▶ _What to work on_
Using the records that follow, reproduce exactly the lines starting at the line containing "## Communication Protocols" and ending at the line containing "### Read-Only". Include both end lines and no pictures.

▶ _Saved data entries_

============================================================

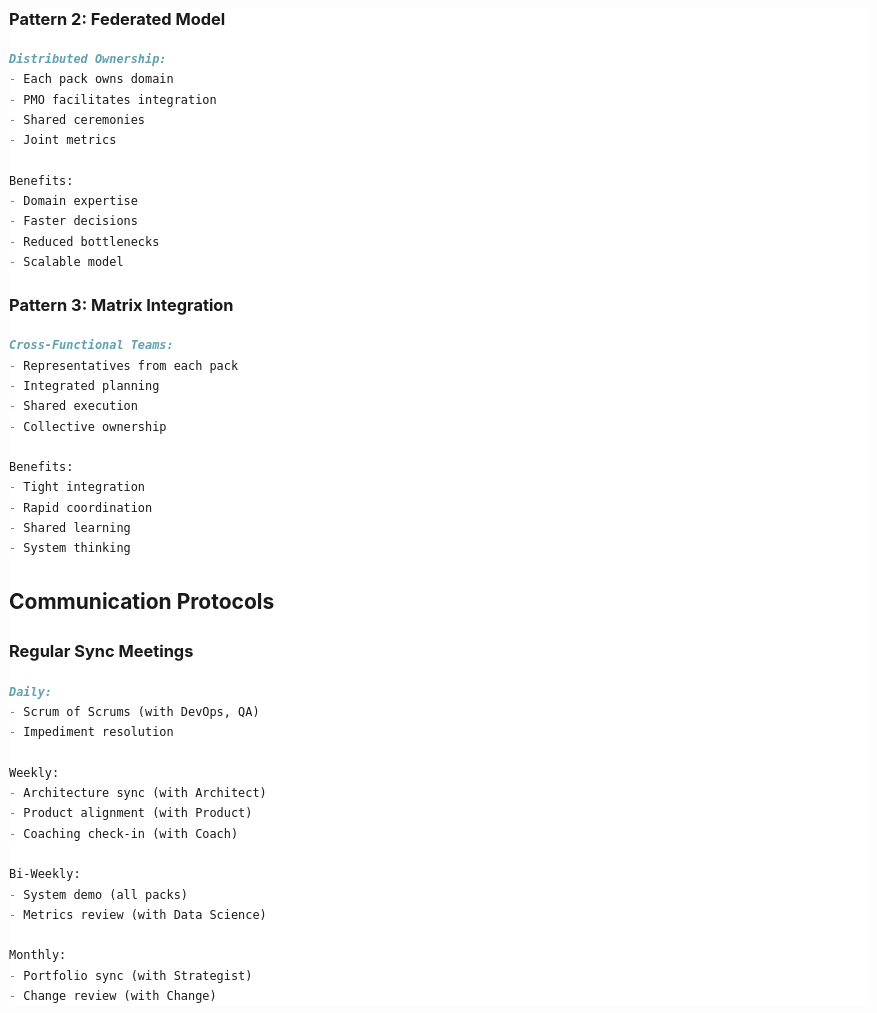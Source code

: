 ### Pattern 2: Federated Model
```markdown
Distributed Ownership:
- Each pack owns domain
- PMO facilitates integration
- Shared ceremonies
- Joint metrics

Benefits:
- Domain expertise
- Faster decisions
- Reduced bottlenecks
- Scalable model
```

### Pattern 3: Matrix Integration
```markdown
Cross-Functional Teams:
- Representatives from each pack
- Integrated planning
- Shared execution
- Collective ownership

Benefits:
- Tight integration
- Rapid coordination
- Shared learning
- System thinking
```

## Communication Protocols

### Regular Sync Meetings
```markdown
Daily:
- Scrum of Scrums (with DevOps, QA)
- Impediment resolution

Weekly:
- Architecture sync (with Architect)
- Product alignment (with Product)
- Coaching check-in (with Coach)

Bi-Weekly:
- System demo (all packs)
- Metrics review (with Data Science)

Monthly:
- Portfolio sync (with Strategist)
- Change review (with Change)
```
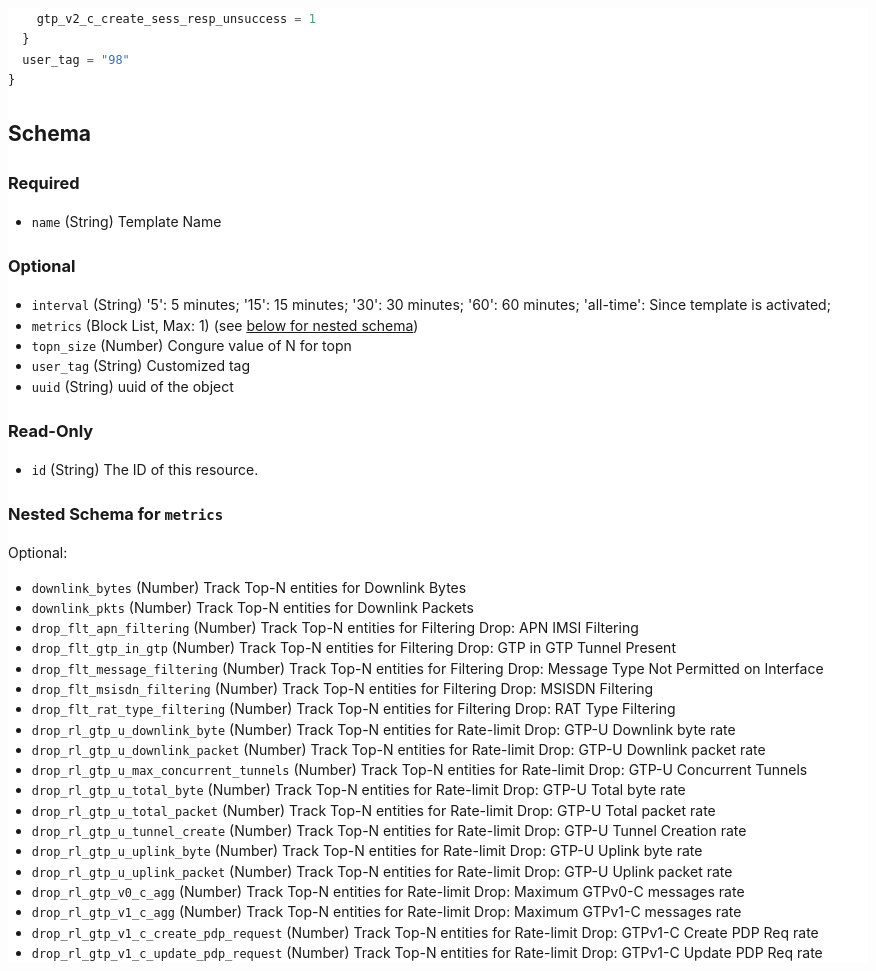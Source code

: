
 ```terraform
    gtp_v2_c_create_sess_resp_unsuccess = 1
  }
  user_tag = "98"
}
```


## Schema

### Required

- `name` (String) Template Name

### Optional

- `interval` (String) '5': 5 minutes; '15': 15 minutes; '30': 30 minutes; '60': 60 minutes; 'all-time': Since template is activated;
- `metrics` (Block List, Max: 1) (see [below for nested schema](#nestedblock--metrics))
- `topn_size` (Number) Congure value of N for topn
- `user_tag` (String) Customized tag
- `uuid` (String) uuid of the object

### Read-Only

- `id` (String) The ID of this resource.

<a id="nestedblock--metrics"></a>
### Nested Schema for `metrics`

Optional:

- `downlink_bytes` (Number) Track Top-N entities for Downlink Bytes
- `downlink_pkts` (Number) Track Top-N entities for Downlink Packets
- `drop_flt_apn_filtering` (Number) Track Top-N entities for Filtering Drop: APN IMSI Filtering
- `drop_flt_gtp_in_gtp` (Number) Track Top-N entities for Filtering Drop: GTP in GTP Tunnel Present
- `drop_flt_message_filtering` (Number) Track Top-N entities for Filtering Drop: Message Type Not Permitted on Interface
- `drop_flt_msisdn_filtering` (Number) Track Top-N entities for Filtering Drop: MSISDN Filtering
- `drop_flt_rat_type_filtering` (Number) Track Top-N entities for Filtering Drop: RAT Type Filtering
- `drop_rl_gtp_u_downlink_byte` (Number) Track Top-N entities for Rate-limit Drop: GTP-U Downlink byte rate
- `drop_rl_gtp_u_downlink_packet` (Number) Track Top-N entities for Rate-limit Drop: GTP-U Downlink packet rate
- `drop_rl_gtp_u_max_concurrent_tunnels` (Number) Track Top-N entities for Rate-limit Drop: GTP-U Concurrent Tunnels
- `drop_rl_gtp_u_total_byte` (Number) Track Top-N entities for Rate-limit Drop: GTP-U Total byte rate
- `drop_rl_gtp_u_total_packet` (Number) Track Top-N entities for Rate-limit Drop: GTP-U Total packet rate
- `drop_rl_gtp_u_tunnel_create` (Number) Track Top-N entities for Rate-limit Drop: GTP-U Tunnel Creation rate
- `drop_rl_gtp_u_uplink_byte` (Number) Track Top-N entities for Rate-limit Drop: GTP-U Uplink byte rate
- `drop_rl_gtp_u_uplink_packet` (Number) Track Top-N entities for Rate-limit Drop: GTP-U Uplink packet rate
- `drop_rl_gtp_v0_c_agg` (Number) Track Top-N entities for Rate-limit Drop: Maximum GTPv0-C messages rate
- `drop_rl_gtp_v1_c_agg` (Number) Track Top-N entities for Rate-limit Drop: Maximum GTPv1-C messages rate
- `drop_rl_gtp_v1_c_create_pdp_request` (Number) Track Top-N entities for Rate-limit Drop: GTPv1-C Create PDP Req rate
- `drop_rl_gtp_v1_c_update_pdp_request` (Number) Track Top-N entities for Rate-limit Drop: GTPv1-C Update PDP Req rate
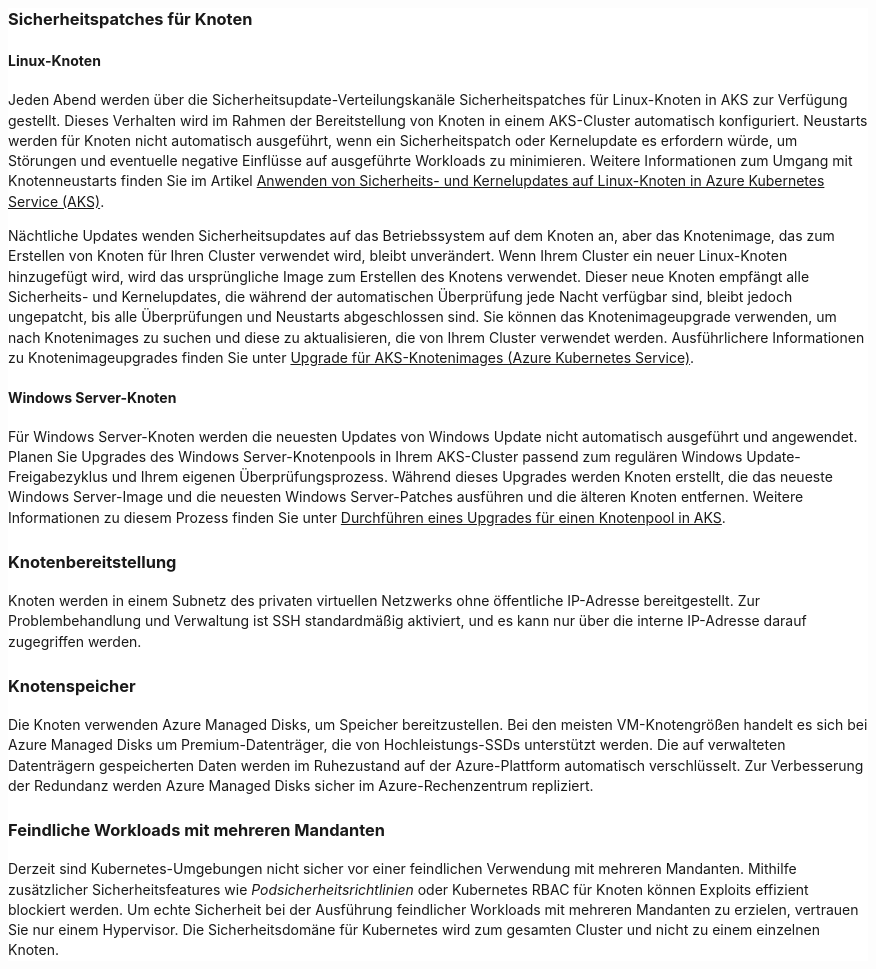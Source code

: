 ### <a name="node-security-patches"></a>Sicherheitspatches für Knoten

#### <a name="linux-nodes"></a>Linux-Knoten
Jeden Abend werden über die Sicherheitsupdate-Verteilungskanäle Sicherheitspatches für Linux-Knoten in AKS zur Verfügung gestellt. Dieses Verhalten wird im Rahmen der Bereitstellung von Knoten in einem AKS-Cluster automatisch konfiguriert. Neustarts werden für Knoten nicht automatisch ausgeführt, wenn ein Sicherheitspatch oder Kernelupdate es erfordern würde, um Störungen und eventuelle negative Einflüsse auf ausgeführte Workloads zu minimieren. Weitere Informationen zum Umgang mit Knotenneustarts finden Sie im Artikel [Anwenden von Sicherheits- und Kernelupdates auf Linux-Knoten in Azure Kubernetes Service (AKS)][aks-kured].

Nächtliche Updates wenden Sicherheitsupdates auf das Betriebssystem auf dem Knoten an, aber das Knotenimage, das zum Erstellen von Knoten für Ihren Cluster verwendet wird, bleibt unverändert. Wenn Ihrem Cluster ein neuer Linux-Knoten hinzugefügt wird, wird das ursprüngliche Image zum Erstellen des Knotens verwendet. Dieser neue Knoten empfängt alle Sicherheits- und Kernelupdates, die während der automatischen Überprüfung jede Nacht verfügbar sind, bleibt jedoch ungepatcht, bis alle Überprüfungen und Neustarts abgeschlossen sind. Sie können das Knotenimageupgrade verwenden, um nach Knotenimages zu suchen und diese zu aktualisieren, die von Ihrem Cluster verwendet werden. Ausführlichere Informationen zu Knotenimageupgrades finden Sie unter [Upgrade für AKS-Knotenimages (Azure Kubernetes Service)][node-image-upgrade].

#### <a name="windows-server-nodes"></a>Windows Server-Knoten

Für Windows Server-Knoten werden die neuesten Updates von Windows Update nicht automatisch ausgeführt und angewendet. Planen Sie Upgrades des Windows Server-Knotenpools in Ihrem AKS-Cluster passend zum regulären Windows Update-Freigabezyklus und Ihrem eigenen Überprüfungsprozess. Während dieses Upgrades werden Knoten erstellt, die das neueste Windows Server-Image und die neuesten Windows Server-Patches ausführen und die älteren Knoten entfernen. Weitere Informationen zu diesem Prozess finden Sie unter [Durchführen eines Upgrades für einen Knotenpool in AKS][nodepool-upgrade].

### <a name="node-deployment"></a>Knotenbereitstellung
Knoten werden in einem Subnetz des privaten virtuellen Netzwerks ohne öffentliche IP-Adresse bereitgestellt. Zur Problembehandlung und Verwaltung ist SSH standardmäßig aktiviert, und es kann nur über die interne IP-Adresse darauf zugegriffen werden.

### <a name="node-storage"></a>Knotenspeicher
Die Knoten verwenden Azure Managed Disks, um Speicher bereitzustellen. Bei den meisten VM-Knotengrößen handelt es sich bei Azure Managed Disks um Premium-Datenträger, die von Hochleistungs-SSDs unterstützt werden. Die auf verwalteten Datenträgern gespeicherten Daten werden im Ruhezustand auf der Azure-Plattform automatisch verschlüsselt. Zur Verbesserung der Redundanz werden Azure Managed Disks sicher im Azure-Rechenzentrum repliziert.

### <a name="hostile-multi-tenant-workloads"></a>Feindliche Workloads mit mehreren Mandanten

Derzeit sind Kubernetes-Umgebungen nicht sicher vor einer feindlichen Verwendung mit mehreren Mandanten. Mithilfe zusätzlicher Sicherheitsfeatures wie *Podsicherheitsrichtlinien* oder Kubernetes RBAC für Knoten können Exploits effizient blockiert werden. Um echte Sicherheit bei der Ausführung feindlicher Workloads mit mehreren Mandanten zu erzielen, vertrauen Sie nur einem Hypervisor. Die Sicherheitsdomäne für Kubernetes wird zum gesamten Cluster und nicht zu einem einzelnen Knoten. 


[kured]: https://github.com/weaveworks/kured
[kubernetes-network-policies]: https://kubernetes.io/docs/concepts/services-networking/network-policies/
[secret-risks]: https://kubernetes.io/docs/concepts/configuration/secret/#risks
[encryption-atrest]: ../security/fundamentals/encryption-atrest.md
[azure-defender-for-kubernetes]: ../defender-for-cloud/container-security.md
[aks-daemonsets]: concepts-clusters-workloads.md#daemonsets
[aks-upgrade-cluster]: upgrade-cluster.md
[aks-aad]: ./managed-aad.md
[aks-add-np-containerd]: windows-container-cli.md#add-a-windows-server-node-pool-with-containerd-preview
[aks-concepts-clusters-workloads]: concepts-clusters-workloads.md
[aks-concepts-identity]: concepts-identity.md
[aks-concepts-scale]: concepts-scale.md
[aks-concepts-storage]: concepts-storage.md
[aks-concepts-network]: concepts-network.md
[aks-kured]: node-updates-kured.md
[aks-limit-egress-traffic]: limit-egress-traffic.md
[cluster-isolation]: operator-best-practices-cluster-isolation.md
[operator-best-practices-cluster-security]: operator-best-practices-cluster-security.md
[nodepool-upgrade]: use-multiple-node-pools.md#upgrade-a-node-pool
[authorized-ip-ranges]: api-server-authorized-ip-ranges.md
[private-clusters]: private-clusters.md
[network-policy]: use-network-policies.md
[node-image-upgrade]: node-image-upgrade.md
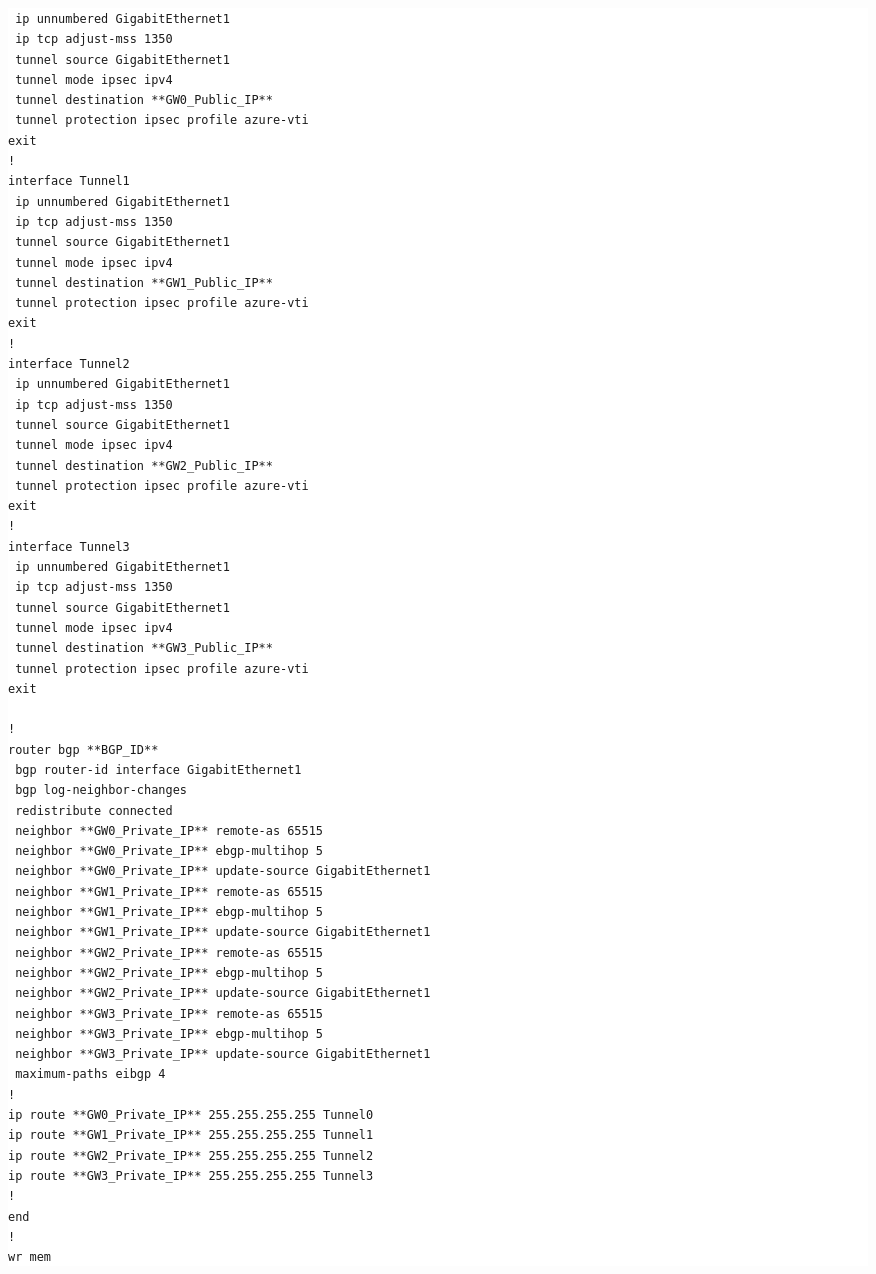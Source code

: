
```
 ip unnumbered GigabitEthernet1 
 ip tcp adjust-mss 1350
 tunnel source GigabitEthernet1
 tunnel mode ipsec ipv4
 tunnel destination **GW0_Public_IP**
 tunnel protection ipsec profile azure-vti
exit
!
interface Tunnel1
 ip unnumbered GigabitEthernet1 
 ip tcp adjust-mss 1350
 tunnel source GigabitEthernet1
 tunnel mode ipsec ipv4
 tunnel destination **GW1_Public_IP**
 tunnel protection ipsec profile azure-vti
exit
!
interface Tunnel2
 ip unnumbered GigabitEthernet1 
 ip tcp adjust-mss 1350
 tunnel source GigabitEthernet1
 tunnel mode ipsec ipv4
 tunnel destination **GW2_Public_IP**
 tunnel protection ipsec profile azure-vti
exit
!
interface Tunnel3
 ip unnumbered GigabitEthernet1 
 ip tcp adjust-mss 1350
 tunnel source GigabitEthernet1
 tunnel mode ipsec ipv4
 tunnel destination **GW3_Public_IP**
 tunnel protection ipsec profile azure-vti
exit

!
router bgp **BGP_ID**
 bgp router-id interface GigabitEthernet1
 bgp log-neighbor-changes
 redistribute connected
 neighbor **GW0_Private_IP** remote-as 65515
 neighbor **GW0_Private_IP** ebgp-multihop 5
 neighbor **GW0_Private_IP** update-source GigabitEthernet1
 neighbor **GW1_Private_IP** remote-as 65515
 neighbor **GW1_Private_IP** ebgp-multihop 5
 neighbor **GW1_Private_IP** update-source GigabitEthernet1
 neighbor **GW2_Private_IP** remote-as 65515
 neighbor **GW2_Private_IP** ebgp-multihop 5
 neighbor **GW2_Private_IP** update-source GigabitEthernet1
 neighbor **GW3_Private_IP** remote-as 65515
 neighbor **GW3_Private_IP** ebgp-multihop 5
 neighbor **GW3_Private_IP** update-source GigabitEthernet1
 maximum-paths eibgp 4
!
ip route **GW0_Private_IP** 255.255.255.255 Tunnel0
ip route **GW1_Private_IP** 255.255.255.255 Tunnel1
ip route **GW2_Private_IP** 255.255.255.255 Tunnel2
ip route **GW3_Private_IP** 255.255.255.255 Tunnel3
!
end
!
wr mem
```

============================================================

▶ _Exercise solution_
## Communication Protocols

### Regular Sync Meetings
```markdown
Daily:
- Scrum of Scrums (with DevOps, QA)
- Impediment resolution

Weekly:
- Architecture sync (with Architect)
- Product alignment (with Product)
- Coaching check-in (with Coach)

Bi-Weekly:
- System demo (all packs)
- Metrics review (with Data Science)

Monthly:
- Portfolio sync (with Strategist)
- Change review (with Change)
```
Source code

:
 ```terraform
    gtp_v2_c_create_sess_resp_unsuccess = 1
  }
  user_tag = "98"
}
```


## Schema

### Required

- `name` (String) Template Name

### Optional

- `interval` (String) '5': 5 minutes; '15': 15 minutes; '30': 30 minutes; '60': 60 minutes; 'all-time': Since template is activated;
- `metrics` (Block List, Max: 1) (see [below for nested schema](#nestedblock--metrics))
- `topn_size` (Number) Congure value of N for topn
- `user_tag` (String) Customized tag
- `uuid` (String) uuid of the object

### Read-Only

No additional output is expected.